The offensive has seen Ukraine recapture the strategic city of Izyum -- which symbolically was visited by President Volodymyr Zelensky on Wednesday -- and the ousting of Russian forces from most of the country's eastern Kharkiv region.
The push came after the over half-year conflict appeared to have reached a kind of stalemate over the summer, with Russian forces holding large parts of Ukraine's east and south but failing to make much further headway.
"This is a colossal Russian military intelligence failure, the fact that they did not see this build-up coming," said Michael Kofman, senior research scientist at the Center for Naval Analyses' Russia studies program.
"The Russian military intelligence completely blew this," he added.
"Russia failed to anticipate" Ukraine's push, said Pierre Grasser, a historian of international relations and researcher at the Paris-based Sirice institution.
Echoing other analysts, Grasser said Ukraine had benefitted by carrying out a major feint tactic, making a counter-attack in the south before launching an even more massive one in the northeast.

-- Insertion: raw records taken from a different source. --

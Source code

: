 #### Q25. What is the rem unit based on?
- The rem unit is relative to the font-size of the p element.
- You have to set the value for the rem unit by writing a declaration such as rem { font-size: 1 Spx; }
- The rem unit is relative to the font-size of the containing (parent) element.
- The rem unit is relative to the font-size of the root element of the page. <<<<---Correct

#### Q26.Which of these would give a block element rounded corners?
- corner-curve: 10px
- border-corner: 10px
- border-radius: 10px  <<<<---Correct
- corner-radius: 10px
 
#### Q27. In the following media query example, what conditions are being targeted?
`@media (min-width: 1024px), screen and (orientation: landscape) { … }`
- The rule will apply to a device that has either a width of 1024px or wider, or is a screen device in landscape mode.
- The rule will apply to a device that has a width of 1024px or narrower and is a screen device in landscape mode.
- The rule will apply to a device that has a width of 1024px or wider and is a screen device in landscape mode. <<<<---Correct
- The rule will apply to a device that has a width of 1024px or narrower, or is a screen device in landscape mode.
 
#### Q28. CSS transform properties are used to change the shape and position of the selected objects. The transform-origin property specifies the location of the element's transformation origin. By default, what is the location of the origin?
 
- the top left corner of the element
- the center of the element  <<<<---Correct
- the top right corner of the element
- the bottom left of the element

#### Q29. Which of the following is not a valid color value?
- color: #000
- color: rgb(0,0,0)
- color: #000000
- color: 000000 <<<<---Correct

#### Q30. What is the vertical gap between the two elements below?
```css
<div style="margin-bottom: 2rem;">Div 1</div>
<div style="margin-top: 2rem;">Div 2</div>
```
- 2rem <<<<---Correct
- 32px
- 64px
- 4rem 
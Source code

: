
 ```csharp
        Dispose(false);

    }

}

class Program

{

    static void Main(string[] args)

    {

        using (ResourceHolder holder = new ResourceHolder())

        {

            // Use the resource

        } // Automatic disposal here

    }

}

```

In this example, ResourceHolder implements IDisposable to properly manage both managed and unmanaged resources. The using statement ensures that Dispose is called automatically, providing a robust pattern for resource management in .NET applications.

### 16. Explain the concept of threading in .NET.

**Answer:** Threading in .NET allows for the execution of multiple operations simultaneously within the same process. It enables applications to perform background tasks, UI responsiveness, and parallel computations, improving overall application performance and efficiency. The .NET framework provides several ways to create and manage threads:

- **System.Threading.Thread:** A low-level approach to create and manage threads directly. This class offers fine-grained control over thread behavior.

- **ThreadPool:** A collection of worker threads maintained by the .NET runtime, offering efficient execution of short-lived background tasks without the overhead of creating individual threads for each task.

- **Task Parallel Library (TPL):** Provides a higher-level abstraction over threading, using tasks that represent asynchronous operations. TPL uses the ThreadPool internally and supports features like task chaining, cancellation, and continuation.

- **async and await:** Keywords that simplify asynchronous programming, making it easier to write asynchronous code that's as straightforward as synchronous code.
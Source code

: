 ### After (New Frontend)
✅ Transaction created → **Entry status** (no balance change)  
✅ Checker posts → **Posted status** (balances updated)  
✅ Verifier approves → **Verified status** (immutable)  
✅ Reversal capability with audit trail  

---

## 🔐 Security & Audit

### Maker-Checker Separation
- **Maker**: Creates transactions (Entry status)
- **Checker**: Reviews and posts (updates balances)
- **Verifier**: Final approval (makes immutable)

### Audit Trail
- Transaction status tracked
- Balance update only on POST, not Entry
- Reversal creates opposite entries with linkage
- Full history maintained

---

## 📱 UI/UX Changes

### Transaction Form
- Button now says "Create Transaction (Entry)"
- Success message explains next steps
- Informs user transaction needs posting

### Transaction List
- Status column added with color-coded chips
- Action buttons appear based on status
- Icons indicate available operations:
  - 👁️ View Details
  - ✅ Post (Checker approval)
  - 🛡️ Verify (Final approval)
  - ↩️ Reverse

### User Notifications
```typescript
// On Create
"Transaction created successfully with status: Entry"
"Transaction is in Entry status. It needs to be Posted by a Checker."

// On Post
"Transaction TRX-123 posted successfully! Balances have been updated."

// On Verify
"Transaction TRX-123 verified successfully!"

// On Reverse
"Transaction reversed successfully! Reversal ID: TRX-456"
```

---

"Faint signals could however have alerted" Moscow, he said.
Ukraine had been active through smaller operations on the northeast frontline since August, while the conflict has also been marked by an unprecedented profusion of open-source intelligence such as satellite images.
'Still very centralised'
But the intelligence failure also recalls the apparent over-confidence of Russia six months ago in anticipating that its forces would rapidly surge through Ukraine and take even the capital Kyiv.
Moscow then appeared to scale down its priorities in the short term by focusing on taking control of the east and the south, and no longer explicitly evoking a goal of regime change.
Yet in the face of the military setbacks and problems with reinforcements, President Vladimir Putin has so far resisted making any move toward enforced military conscription.
Rob Lee, a researcher at the Philadelphia-based Foreign Policy Research Institute (FPRI), said some Russian Telegram channels had for a month been evoking a Ukrainian concentration around Kharkiv.
"One of the Russian military's biggest weaknesses is that it is slow to respond to changes on the battlefield," he said.
Lee said that Russia had in particular been caught "flat-footed" by the advances in Ukraine's military hardware due to Western support, notably the HIMARS multiple rocket launchers delivered by the US.
"There are different explanations for why these mistakes are being made, but they indicate a very fundamental problem with Russian military leadership. The Russian military's decision-making is still very centralised," he said.
'Did not understand'
The Ukrainian counter-offensive has also caused open alarm in Russia, with comments by some experts on state TV abandoning the line that what Moscow dubs the "special military operation" has gone well.
The powerful leader of the Russian region of Chechnya, Ramzan Kadyrov, whose own militia fighters had been involved in the invasion, openly spoke on his Telegram channel of the "mistakes" made in the Russian tactics.
He has now urged that head of every Russian region to muster 1,000 volunteers to go fight in Ukraine.
In Moscow, Russian military expert Alexander Khramchikhin said Russia's response had also been complicated by Ukraine's tactic of launching simultaneous attacks.
"Russian intelligence did not understand where exactly the actual counter-offensive would take place," he told AFP.
Khramchikhin also said there was a stark difference in mobilisation between Russia and Ukraine.
"In Ukraine, the whole population is mobilised," he said. "So the Ukrainians can add all the manpower they want."
Along with the weapons deliveries from the West, Ukraine has also benefitted immensely from Western intelligence resources, he added.
"Ukraine receives real-time information from US satellites and long-range radar detection aircraft," he said.